It's going to one day save me from the crippling 9-5 job, so I guess it's pretty helpful.


----------



## Helios276 (Jul 6, 2016)

well that's good! Be careful of record companies though.


----------



## RinkuTheRuffian (Jul 6, 2016)

Helios276 said:


> well that's good! Be careful of record companies though.


I know a bastard when I seebone.


----------



## Blu-wolf (Jul 7, 2016)

Helps pass the time when reading a lot of news/posts online.  Plus a lot of new age stuff provides sort of a "white noise" background to help me fall asleep at night.


----------



## lyar (Jul 7, 2016)

It helps drown out the voices that tell me to do things.


----------



## ChromaticRabbit (Jul 7, 2016)

The best music is psychoactive.  It literally seems to reach playfully or meditatively into my thinking and feeling mind and steer my spirit in some intended direction. I think it can be hard for many to have this relationship with music because a lot of music isn't this evocative to its audience, and not everyone has wired up their brain to experience sound or music so deeply... but for those who have, listening to the right stuff *shivers, hair stands up on back of neck*.


----------



## Vince_Werewolf (Jul 7, 2016)

It helps me express what I can't seem to regularly express. It's a good exercise, since I play instruments.
 It lets me feel more lively and I can visualize more vividly.


----------



## MaximusLupis (Nov 4, 2016)

sometimes it helps me cope with my insomnia and loneliness.


----------



## LupusFamilia (Nov 7, 2016)

ChromaticRabbit said:


> The best music is psychoactive.  It literally seems to reach playfully or meditatively into my thinking and feeling mind and steer my spirit in some intended direction. I think it can be hard for many to have this relationship with music because a lot of music isn't this evocative to its audience, and not everyone has wired up their brain to experience sound or music so deeply... but for those who have, listening to the right stuff *shivers, hair stands up on back of neck*.

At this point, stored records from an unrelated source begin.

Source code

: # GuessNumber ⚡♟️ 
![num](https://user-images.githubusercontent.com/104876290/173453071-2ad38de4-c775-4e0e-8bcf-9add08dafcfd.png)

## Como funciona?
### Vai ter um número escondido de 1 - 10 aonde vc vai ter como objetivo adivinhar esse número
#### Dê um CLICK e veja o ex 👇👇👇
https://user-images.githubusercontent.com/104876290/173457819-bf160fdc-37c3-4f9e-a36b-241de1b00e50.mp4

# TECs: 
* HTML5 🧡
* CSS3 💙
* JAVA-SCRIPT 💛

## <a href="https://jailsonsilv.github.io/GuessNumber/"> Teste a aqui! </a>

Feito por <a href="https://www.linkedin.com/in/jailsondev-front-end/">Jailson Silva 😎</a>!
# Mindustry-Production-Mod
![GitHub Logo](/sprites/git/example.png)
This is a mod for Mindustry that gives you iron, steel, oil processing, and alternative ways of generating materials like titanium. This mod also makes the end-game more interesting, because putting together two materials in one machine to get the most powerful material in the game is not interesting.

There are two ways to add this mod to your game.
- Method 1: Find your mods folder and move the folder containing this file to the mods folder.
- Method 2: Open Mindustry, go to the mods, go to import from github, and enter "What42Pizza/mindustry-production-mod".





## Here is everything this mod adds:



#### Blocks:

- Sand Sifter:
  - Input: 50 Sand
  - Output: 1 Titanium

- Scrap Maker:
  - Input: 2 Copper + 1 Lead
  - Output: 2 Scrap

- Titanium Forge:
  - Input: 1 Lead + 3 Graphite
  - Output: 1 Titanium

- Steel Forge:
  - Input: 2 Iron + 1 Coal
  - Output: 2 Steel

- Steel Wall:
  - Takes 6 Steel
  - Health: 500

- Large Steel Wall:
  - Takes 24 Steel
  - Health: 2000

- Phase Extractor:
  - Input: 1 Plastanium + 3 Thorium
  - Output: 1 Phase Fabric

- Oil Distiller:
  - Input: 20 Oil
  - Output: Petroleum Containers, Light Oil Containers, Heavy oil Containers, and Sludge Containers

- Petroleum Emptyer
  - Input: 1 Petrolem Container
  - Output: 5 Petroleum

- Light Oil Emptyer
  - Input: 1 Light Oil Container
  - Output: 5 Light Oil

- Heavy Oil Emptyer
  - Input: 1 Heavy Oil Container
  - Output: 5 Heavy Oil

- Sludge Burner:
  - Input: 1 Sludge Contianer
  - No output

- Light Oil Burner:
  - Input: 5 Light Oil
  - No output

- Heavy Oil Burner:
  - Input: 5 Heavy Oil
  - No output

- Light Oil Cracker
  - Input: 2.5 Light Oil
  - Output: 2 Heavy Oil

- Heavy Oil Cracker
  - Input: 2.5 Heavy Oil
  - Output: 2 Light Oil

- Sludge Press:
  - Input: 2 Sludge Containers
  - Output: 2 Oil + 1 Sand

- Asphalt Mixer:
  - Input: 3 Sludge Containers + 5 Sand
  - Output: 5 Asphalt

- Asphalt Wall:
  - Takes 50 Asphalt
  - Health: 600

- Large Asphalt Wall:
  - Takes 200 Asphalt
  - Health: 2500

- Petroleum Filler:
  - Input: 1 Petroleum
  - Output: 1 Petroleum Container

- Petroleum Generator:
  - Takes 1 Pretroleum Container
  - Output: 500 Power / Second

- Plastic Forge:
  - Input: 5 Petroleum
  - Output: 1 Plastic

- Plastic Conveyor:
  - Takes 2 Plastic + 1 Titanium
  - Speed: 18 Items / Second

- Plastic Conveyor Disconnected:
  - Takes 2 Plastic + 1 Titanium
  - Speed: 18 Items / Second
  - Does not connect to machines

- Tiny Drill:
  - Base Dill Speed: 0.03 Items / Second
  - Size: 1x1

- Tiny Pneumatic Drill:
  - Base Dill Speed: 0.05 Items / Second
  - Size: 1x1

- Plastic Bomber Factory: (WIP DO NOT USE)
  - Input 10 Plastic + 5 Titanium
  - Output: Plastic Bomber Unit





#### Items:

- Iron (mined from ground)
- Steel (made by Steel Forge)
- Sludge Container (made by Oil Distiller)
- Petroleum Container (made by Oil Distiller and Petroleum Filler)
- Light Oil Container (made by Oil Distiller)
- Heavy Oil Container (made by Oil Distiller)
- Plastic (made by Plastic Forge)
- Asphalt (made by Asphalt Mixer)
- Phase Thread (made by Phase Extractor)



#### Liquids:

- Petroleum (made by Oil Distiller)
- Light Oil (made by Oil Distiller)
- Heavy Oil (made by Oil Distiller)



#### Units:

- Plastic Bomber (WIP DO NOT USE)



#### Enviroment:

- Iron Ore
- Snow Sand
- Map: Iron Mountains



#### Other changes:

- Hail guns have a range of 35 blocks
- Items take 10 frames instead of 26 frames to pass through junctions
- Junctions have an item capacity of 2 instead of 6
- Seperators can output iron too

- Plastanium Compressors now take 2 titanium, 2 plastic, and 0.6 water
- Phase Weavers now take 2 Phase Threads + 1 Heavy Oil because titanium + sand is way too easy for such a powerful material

wow can someone pinch me? 
I absoulutely know what you mean. I sometimes have eeveen own albumstories coming uncontrolled in front of my minds eye just from the music. Dunno if you know such things too, but its like a next step of what you describe. I personally see or "imagine" it me like a kind of second level of your mind, some music-only world u get it? This "World" sometimes let me feel incredible things what can lead from pain to joy n cheerness lol. Always thought me if theres someone else "seeing" this special place.. i love this feelings and place. 
And to come for the main ask, music not only helped me, it built my curent mind and always helped me reinforce my walls and important parts, you understand? music built me to a statue and this statue is never falling thanks to its powers. 
And yes i completedly and over-100-% failed in hold the comment short.. *Sigh* think thats another of my courses lol


----------



## EdgyMemeLord0 (Nov 7, 2016)

It lets the feeling of constantly wanting to kill yourself flow like a river


----------



## tucakeane (Nov 7, 2016)

Wouldn't know all the great people in my life if I didn't listen to or play music. Some of my best experiences (ie., getting to jam with the band I just saw in the artist campgrounds) are because of this. On a more day-to-day basis, it's a source of meditation, inspiration, serenity while at work and entertainment while driving.


----------



## LupusFamilia (Nov 7, 2016)

damn right without online Radio i`d die on the work lol


----------



## tucakeane (Nov 7, 2016)

LupusFamilia said:


> damn right without online Radio i`d die on the work lol


Not to say I don't miss having CD in giant booklets but Pandora's been a real lifesaver. Hard to want to quit when your favorite song is playing.


----------



## LupusFamilia (Nov 7, 2016)

we seem to be on the same wave in this. Miss my CD Walkman from childhood.. i still try make me a little CD-library, but well, in fact they`re more decoration then used :/


----------



## tucakeane (Nov 7, 2016)

LupusFamilia said:


> we seem to be on the same wave in this. Miss my CD Walkman from childhood.. i still try make me a little CD-library, but well, in fact they`re more decoration then used :/



Yeah, basically. Many of the CDs on my computer weren't even mine, or my junkie older brother pawned off all the CDs we had (including mine). If I really LOVE an album, especially local bands, I'll definitely buy a CD to show support.


----------



## LupusFamilia (Nov 7, 2016)

there are local bands on your spot? must be nice.. only thing here is makin noise is the squeeking tyres when someone makes a nightrace on our highway..


----------



## tucakeane (Nov 7, 2016)

LupusFamilia said:


> there are local bands on your spot? must be nice.. only thing here is makin noise is the squeeking tyres when someone makes a nightrace on our highway..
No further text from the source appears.